We see Knot’s remarks from Friday as also consistent with this, the more so given he appeared to account for a slower pace of rate hikes with an appeal to ‘the switch to more varied tactics, with more instruments coming into play.’

‘The level to which the policy rate will be increased also depends on the calibration of these instruments, such as the roll-off of our bond holdings’, he said.

Indeed, Knot made some of his most detailed remarks to date on the subject of QT, fully bearing out our conviction expressed on May 26 that, despite having downplayed the probability of the matter being discussed this year, he would ‘be at the forefront of those ready to discuss QT, regardless of what he said back in May for the sake of Eurotower diplomacy.’

On Friday, it was impossible to miss his implicit endorsement of comments made on the subject more than a month earlier by his colleague, Banque de France Governor François Villeroy de Galhau.

‘It would not be consistent to keep a large balance sheet to compress the term premium, while at the same time tightening policy rates above neutral’, Knot said on Friday. Villeroy, speaking at Columbia University on October 11: ‘It would not be consistent to keep a very large balance-sheet for too long in order to compress the term premium, whilst at the same time contemplating tightening policy rates above neutral.’

Both enumerated four principles of QT.

Knot: ‘First, policy rates should remain the primary instrument to adjust our monetary policy stance.’

Villeroy: ‘First, our key interest rate should remain our primary instrument to adjust our monetary policy stance.’

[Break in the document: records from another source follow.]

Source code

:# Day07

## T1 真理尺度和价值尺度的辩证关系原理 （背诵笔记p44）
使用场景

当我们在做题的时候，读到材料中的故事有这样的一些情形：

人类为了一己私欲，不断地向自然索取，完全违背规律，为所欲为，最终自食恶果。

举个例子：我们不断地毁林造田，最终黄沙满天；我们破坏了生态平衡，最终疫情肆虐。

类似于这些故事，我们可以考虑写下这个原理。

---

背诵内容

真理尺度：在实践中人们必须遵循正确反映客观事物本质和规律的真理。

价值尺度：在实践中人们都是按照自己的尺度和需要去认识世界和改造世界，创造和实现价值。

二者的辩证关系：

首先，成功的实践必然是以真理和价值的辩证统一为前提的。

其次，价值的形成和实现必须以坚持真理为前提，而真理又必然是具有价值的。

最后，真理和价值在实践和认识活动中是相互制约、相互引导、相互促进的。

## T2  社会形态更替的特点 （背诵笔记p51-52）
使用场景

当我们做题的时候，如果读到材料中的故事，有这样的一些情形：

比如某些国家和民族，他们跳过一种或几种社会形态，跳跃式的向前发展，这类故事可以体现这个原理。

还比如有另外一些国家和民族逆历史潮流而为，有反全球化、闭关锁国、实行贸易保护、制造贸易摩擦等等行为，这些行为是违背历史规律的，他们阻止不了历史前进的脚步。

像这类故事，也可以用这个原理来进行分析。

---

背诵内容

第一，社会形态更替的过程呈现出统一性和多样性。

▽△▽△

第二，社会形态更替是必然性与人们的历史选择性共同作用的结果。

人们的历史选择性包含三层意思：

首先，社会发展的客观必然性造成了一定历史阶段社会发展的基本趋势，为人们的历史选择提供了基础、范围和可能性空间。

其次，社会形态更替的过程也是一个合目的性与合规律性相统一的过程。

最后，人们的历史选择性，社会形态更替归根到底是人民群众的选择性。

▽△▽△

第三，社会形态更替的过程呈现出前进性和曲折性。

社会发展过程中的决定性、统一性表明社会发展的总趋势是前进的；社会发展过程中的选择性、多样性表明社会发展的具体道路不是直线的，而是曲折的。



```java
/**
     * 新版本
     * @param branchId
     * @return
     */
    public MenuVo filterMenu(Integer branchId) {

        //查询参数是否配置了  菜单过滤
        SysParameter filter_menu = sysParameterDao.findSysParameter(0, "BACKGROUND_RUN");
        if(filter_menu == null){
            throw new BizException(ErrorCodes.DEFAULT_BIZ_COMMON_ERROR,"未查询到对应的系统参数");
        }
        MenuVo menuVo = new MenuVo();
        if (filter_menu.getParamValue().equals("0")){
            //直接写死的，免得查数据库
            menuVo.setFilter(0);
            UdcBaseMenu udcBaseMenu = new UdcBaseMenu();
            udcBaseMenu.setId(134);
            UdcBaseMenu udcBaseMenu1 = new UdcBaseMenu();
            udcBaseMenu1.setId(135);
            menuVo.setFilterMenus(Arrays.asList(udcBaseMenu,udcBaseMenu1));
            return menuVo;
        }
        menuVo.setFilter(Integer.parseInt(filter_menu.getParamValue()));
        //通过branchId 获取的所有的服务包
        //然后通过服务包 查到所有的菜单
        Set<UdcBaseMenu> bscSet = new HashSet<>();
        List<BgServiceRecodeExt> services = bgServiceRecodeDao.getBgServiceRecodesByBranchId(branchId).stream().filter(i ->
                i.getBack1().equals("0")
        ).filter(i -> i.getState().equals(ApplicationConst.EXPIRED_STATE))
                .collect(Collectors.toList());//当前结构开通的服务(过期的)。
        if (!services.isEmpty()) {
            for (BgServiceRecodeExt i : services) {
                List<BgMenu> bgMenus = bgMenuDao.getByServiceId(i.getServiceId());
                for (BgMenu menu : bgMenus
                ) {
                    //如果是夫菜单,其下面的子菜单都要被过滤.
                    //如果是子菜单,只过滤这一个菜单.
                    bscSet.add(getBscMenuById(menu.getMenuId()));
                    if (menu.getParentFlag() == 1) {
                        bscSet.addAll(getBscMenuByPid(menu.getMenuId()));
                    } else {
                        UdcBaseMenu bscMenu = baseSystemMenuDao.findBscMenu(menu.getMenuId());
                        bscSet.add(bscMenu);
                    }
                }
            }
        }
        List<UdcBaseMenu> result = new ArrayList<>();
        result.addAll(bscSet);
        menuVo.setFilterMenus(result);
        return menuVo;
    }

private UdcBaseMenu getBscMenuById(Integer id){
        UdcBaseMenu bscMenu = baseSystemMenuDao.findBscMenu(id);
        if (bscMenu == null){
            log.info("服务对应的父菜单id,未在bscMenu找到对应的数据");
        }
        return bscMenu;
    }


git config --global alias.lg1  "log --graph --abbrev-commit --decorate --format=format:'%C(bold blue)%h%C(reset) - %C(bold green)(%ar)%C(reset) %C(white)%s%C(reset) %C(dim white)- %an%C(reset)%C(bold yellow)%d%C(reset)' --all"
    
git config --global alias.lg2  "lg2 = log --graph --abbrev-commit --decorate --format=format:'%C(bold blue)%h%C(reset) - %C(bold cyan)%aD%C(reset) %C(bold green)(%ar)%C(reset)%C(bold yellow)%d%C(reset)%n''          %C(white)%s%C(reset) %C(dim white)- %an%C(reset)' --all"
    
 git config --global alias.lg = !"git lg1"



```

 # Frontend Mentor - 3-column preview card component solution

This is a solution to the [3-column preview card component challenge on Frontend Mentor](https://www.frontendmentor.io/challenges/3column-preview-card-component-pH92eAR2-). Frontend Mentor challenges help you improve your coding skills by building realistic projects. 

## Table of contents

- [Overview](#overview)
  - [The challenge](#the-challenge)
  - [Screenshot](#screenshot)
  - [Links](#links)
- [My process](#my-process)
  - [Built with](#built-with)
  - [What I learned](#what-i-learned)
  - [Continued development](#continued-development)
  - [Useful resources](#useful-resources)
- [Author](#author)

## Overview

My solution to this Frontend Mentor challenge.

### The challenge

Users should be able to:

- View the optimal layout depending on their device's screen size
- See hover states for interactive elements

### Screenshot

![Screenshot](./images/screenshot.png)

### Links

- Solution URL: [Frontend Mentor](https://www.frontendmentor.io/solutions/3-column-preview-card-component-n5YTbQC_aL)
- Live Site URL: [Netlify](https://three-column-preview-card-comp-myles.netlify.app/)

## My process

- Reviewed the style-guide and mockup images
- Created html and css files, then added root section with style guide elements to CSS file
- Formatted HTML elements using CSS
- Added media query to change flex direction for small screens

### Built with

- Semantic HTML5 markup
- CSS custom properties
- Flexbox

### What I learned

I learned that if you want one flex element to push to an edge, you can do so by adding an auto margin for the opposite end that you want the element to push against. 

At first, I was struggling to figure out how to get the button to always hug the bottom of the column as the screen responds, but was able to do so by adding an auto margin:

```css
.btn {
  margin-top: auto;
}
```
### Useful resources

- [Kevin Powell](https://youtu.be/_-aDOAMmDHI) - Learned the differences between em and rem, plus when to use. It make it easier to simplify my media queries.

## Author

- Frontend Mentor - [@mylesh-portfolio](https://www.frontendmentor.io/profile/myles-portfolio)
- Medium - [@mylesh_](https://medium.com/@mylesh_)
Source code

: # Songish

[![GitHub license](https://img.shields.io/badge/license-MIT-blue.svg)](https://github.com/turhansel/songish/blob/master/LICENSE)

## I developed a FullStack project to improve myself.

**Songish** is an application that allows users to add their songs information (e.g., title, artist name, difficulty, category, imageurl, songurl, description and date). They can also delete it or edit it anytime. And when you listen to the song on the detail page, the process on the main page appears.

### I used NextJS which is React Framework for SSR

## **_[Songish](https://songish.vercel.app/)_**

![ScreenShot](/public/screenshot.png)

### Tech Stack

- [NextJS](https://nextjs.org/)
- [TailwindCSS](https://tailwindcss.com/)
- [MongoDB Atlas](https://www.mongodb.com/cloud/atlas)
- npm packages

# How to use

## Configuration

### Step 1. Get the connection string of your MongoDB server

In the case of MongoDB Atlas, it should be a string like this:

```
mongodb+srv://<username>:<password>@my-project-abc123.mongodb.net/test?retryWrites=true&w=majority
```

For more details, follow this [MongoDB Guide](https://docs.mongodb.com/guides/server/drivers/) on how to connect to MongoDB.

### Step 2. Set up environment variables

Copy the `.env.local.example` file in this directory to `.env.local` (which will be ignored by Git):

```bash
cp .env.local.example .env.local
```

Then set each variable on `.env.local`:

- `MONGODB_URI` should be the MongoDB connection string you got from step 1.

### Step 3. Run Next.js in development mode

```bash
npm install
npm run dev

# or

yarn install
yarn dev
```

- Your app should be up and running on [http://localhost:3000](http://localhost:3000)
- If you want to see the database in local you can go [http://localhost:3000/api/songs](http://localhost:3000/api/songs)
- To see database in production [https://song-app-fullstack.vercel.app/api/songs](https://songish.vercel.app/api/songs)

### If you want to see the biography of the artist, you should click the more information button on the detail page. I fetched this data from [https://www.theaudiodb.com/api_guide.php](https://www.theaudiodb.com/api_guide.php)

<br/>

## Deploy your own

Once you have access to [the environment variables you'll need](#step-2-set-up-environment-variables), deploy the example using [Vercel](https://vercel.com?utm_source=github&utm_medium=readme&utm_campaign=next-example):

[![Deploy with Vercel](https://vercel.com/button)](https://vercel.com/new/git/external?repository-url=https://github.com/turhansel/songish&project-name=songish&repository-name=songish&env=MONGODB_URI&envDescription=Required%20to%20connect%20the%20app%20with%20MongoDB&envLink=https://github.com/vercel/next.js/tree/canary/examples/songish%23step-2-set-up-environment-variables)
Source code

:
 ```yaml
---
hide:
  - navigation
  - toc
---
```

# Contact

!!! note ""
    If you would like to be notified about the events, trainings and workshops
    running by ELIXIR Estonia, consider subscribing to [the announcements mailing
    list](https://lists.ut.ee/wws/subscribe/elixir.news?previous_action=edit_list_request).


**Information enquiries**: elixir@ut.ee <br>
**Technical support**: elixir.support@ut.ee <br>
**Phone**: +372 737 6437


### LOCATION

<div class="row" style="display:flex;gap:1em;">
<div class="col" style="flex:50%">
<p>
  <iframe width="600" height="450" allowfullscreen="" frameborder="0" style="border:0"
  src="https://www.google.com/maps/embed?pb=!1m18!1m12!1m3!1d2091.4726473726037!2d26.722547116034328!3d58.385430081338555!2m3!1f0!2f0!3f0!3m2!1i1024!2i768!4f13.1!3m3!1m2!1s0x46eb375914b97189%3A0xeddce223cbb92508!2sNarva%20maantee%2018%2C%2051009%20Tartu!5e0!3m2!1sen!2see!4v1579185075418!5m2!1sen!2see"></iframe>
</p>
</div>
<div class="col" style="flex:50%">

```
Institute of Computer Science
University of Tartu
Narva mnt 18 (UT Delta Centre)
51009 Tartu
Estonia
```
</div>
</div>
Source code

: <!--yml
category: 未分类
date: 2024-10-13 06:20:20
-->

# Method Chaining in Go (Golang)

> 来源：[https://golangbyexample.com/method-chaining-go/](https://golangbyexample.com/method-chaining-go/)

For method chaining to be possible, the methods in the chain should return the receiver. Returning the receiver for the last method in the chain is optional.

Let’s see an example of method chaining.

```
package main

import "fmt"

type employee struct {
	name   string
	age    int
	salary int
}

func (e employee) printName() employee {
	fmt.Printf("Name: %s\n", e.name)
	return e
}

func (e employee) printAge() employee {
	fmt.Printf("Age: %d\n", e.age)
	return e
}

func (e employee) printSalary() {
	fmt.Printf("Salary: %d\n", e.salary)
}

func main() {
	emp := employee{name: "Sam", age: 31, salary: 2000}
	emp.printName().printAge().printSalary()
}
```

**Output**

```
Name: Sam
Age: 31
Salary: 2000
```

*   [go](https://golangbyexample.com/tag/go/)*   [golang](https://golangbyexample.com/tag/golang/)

Though worded quite differently, their second principle was also much the same: the asset purchase programme (APP) roll-off could start well before that of the pandemic emergency purchase programme (PEPP), reinvestments under which could or should continue through 2024, à la forward guidance.

Knot’s third principle was the ‘case for caution’, which ‘calls for an early but partial stop to reinvestments, to test the waters before calibrating the ultimate pace of the roll-off.’ This wedded elements of Villeroy’s third (QT ‘should be orderly, announced cautiously and well in advance’) and fourth principles (‘Starting slowly, assessing markets’ reaction, and gradually accelerating seems like a sound approach.’).

Such harmony bodes well for the ECB’s ability to move forward on the QT front, taking the pressure off it to continue taking outsized rate steps.